## AIM OF THE TASK
Lines with the string "identifiable" must each be copied from the listing.
(SUPPLIED ENTRIES Opens)
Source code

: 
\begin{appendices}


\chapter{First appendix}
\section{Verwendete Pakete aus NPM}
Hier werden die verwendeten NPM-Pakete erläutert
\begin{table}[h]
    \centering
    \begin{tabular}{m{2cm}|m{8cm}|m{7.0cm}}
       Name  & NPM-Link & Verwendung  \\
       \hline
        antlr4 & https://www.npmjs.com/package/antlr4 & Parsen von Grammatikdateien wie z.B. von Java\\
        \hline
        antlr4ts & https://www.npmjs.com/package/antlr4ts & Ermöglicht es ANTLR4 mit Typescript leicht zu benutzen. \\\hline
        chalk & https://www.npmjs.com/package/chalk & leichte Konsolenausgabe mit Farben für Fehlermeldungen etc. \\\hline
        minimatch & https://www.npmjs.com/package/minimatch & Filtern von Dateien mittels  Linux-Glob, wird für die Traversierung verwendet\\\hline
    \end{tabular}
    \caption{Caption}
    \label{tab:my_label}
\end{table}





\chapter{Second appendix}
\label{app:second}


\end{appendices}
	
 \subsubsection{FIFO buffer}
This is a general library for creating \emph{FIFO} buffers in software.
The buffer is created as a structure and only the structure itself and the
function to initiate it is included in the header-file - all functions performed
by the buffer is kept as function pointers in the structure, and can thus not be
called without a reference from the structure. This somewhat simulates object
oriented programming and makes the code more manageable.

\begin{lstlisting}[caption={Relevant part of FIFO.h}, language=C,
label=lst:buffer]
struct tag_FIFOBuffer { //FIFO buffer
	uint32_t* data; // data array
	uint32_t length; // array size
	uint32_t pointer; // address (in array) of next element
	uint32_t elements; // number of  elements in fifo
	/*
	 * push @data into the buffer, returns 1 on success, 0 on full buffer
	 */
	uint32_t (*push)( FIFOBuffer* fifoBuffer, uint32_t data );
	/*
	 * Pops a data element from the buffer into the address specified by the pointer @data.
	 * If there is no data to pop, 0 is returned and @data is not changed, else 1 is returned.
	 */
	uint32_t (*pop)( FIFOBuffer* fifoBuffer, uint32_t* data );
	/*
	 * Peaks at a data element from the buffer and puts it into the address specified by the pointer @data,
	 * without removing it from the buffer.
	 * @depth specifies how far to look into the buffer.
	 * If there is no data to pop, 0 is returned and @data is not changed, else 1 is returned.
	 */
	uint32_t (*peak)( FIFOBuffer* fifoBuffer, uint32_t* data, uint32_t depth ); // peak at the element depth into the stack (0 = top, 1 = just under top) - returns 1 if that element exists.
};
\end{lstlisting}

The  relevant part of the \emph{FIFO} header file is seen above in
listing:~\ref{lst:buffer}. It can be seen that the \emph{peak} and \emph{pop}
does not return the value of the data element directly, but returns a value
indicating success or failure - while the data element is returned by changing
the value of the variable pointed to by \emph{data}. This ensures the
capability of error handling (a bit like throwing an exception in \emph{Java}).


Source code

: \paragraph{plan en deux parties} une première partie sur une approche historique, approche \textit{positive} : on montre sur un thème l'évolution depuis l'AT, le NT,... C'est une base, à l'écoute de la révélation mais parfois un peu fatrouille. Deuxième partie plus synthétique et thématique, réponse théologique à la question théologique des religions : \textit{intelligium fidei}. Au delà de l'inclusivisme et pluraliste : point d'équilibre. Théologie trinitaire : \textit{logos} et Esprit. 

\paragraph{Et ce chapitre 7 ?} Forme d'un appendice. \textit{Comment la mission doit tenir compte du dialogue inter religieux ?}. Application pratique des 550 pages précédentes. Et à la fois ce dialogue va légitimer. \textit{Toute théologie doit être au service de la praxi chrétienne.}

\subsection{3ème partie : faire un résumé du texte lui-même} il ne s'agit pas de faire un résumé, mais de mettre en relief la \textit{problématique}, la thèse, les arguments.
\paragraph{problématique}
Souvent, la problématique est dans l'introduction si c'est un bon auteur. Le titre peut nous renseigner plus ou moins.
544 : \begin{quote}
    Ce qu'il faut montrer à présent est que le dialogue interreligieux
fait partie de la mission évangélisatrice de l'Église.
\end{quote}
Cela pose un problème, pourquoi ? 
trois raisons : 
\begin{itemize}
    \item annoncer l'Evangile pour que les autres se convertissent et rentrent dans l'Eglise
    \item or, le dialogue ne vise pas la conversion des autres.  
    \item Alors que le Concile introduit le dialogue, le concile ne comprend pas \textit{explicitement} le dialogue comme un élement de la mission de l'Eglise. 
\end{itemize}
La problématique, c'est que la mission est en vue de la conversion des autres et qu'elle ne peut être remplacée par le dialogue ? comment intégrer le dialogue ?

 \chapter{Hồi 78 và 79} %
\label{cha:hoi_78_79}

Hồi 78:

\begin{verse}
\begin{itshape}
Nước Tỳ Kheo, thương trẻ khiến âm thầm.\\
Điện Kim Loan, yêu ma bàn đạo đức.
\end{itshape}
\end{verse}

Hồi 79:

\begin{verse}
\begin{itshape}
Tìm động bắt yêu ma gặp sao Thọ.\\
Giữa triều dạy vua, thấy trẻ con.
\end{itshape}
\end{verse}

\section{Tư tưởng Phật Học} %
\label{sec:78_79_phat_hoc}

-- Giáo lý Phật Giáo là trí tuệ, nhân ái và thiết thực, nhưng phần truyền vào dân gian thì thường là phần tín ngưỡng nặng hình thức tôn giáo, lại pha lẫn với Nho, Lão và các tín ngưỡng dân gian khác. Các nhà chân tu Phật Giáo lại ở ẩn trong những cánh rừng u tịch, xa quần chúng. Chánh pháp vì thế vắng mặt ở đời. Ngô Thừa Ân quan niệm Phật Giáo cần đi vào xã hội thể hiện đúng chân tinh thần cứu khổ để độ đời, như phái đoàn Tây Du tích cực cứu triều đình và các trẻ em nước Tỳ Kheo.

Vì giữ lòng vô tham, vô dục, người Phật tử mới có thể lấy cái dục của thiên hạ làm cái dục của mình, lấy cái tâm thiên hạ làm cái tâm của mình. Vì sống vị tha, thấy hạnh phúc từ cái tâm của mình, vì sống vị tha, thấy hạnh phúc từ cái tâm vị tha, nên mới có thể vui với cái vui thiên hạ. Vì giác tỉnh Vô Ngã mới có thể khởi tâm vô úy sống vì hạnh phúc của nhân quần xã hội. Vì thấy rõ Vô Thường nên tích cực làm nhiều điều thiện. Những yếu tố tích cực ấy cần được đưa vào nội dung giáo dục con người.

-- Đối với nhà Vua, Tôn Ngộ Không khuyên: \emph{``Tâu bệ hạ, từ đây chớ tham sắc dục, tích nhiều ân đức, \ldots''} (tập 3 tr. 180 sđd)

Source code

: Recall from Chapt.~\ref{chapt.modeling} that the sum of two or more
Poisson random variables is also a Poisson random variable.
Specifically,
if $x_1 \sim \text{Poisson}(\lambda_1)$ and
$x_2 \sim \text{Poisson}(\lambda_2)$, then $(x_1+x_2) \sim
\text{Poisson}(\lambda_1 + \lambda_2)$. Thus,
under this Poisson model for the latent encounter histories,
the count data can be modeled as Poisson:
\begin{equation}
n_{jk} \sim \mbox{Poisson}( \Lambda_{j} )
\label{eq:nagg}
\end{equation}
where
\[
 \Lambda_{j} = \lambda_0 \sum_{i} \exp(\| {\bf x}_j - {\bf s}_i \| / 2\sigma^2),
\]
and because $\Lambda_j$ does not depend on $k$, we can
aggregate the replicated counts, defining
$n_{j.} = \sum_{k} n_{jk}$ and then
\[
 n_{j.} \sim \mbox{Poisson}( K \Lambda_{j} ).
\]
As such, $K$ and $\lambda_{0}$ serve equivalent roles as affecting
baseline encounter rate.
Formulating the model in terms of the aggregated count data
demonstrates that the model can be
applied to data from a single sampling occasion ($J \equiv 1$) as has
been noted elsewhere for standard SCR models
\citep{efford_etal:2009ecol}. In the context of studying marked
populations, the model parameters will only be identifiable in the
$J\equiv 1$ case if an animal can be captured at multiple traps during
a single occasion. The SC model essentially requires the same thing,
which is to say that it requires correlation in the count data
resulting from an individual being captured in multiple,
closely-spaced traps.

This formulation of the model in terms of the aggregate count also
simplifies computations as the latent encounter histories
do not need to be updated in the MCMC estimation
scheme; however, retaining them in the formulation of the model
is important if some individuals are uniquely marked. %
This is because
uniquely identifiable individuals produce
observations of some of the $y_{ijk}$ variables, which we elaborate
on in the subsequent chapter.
(SUPPLIED ENTRIES Closes)
## ANSWER TO THIS EXERCISE
populations, the model parameters will only be identifiable in the
uniquely identifiable individuals produce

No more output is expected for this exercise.